To find the height of the tack above the ground, we first need to calculate the distance traveled by the front wheel after picking up the tack.
We know the diameter of the wheel, which is 27 inches. Since the circumference of a circle is given by the formula C = πd (where d is the diameter), we can find the circumference of the front wheel by multiplying its diameter by π:
C = πd = π * 27 inches.
Next, we need to convert the distance traveled by the wheel after picking up the tack from feet to inches. There are 12 inches in a foot, so 100 feet is equal to 100 * 12 inches.
Now, we have the circumference of the wheel in inches and the distance traveled by the wheel after picking up the tack in inches. We can use this information to find the number of complete rotations made by the wheel by dividing the distance traveled by the circumference of the wheel:
Number of rotations = distance traveled / circumference of the wheel.
After finding the number of rotations, we can calculate the height of the tack above the ground. Since every complete rotation of the wheel corresponds to one circumference, the height of the tack would be the remaining distance covered by the wheel after completing the rotations.
Let's calculate step by step:
1. Calculate the circumference of the front wheel:
Circumference = π * 27 inches.
2. Convert the distance traveled by the wheel after picking up the tack from feet to inches:
Distance traveled = 100 feet * 12 inches/foot.

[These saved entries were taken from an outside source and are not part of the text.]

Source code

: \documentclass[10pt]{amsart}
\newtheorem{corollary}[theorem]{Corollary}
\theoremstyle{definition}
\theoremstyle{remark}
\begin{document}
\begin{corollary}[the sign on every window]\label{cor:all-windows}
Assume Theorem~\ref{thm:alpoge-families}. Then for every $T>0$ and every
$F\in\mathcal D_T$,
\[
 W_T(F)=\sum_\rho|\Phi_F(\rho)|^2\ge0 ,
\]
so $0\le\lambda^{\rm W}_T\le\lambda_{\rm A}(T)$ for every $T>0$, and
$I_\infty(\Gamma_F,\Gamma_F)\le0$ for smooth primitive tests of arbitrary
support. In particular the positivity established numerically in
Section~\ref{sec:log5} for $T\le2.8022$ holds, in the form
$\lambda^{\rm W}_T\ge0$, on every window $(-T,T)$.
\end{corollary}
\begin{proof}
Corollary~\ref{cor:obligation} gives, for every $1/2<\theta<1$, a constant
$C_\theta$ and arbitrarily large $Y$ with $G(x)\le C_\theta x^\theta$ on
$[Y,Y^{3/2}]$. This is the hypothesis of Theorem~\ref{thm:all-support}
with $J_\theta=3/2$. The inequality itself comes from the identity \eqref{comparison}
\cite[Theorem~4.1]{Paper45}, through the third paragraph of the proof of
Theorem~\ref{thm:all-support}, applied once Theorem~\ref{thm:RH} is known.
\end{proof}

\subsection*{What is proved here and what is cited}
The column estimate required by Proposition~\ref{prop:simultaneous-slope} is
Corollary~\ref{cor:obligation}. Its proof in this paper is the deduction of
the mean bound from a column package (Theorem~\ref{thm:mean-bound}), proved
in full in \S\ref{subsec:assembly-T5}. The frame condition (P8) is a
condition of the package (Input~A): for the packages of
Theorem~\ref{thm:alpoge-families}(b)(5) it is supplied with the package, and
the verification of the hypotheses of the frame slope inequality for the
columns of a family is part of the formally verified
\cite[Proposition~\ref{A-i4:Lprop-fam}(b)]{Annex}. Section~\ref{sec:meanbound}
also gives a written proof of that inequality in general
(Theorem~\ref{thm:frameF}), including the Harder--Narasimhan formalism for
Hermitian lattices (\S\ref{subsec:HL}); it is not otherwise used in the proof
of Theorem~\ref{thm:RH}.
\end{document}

3. Find the number of rotations made by the wheel:
Number of rotations = Distance traveled / Circumference.
4. Calculate the remaining distance covered by the wheel after completing the rotations:
Remaining distance = Circumference - (Number of rotations * Circumference).
Therefore, the height of the tack above the ground would be equal to the remaining distance covered by the wheel after completing the rotations.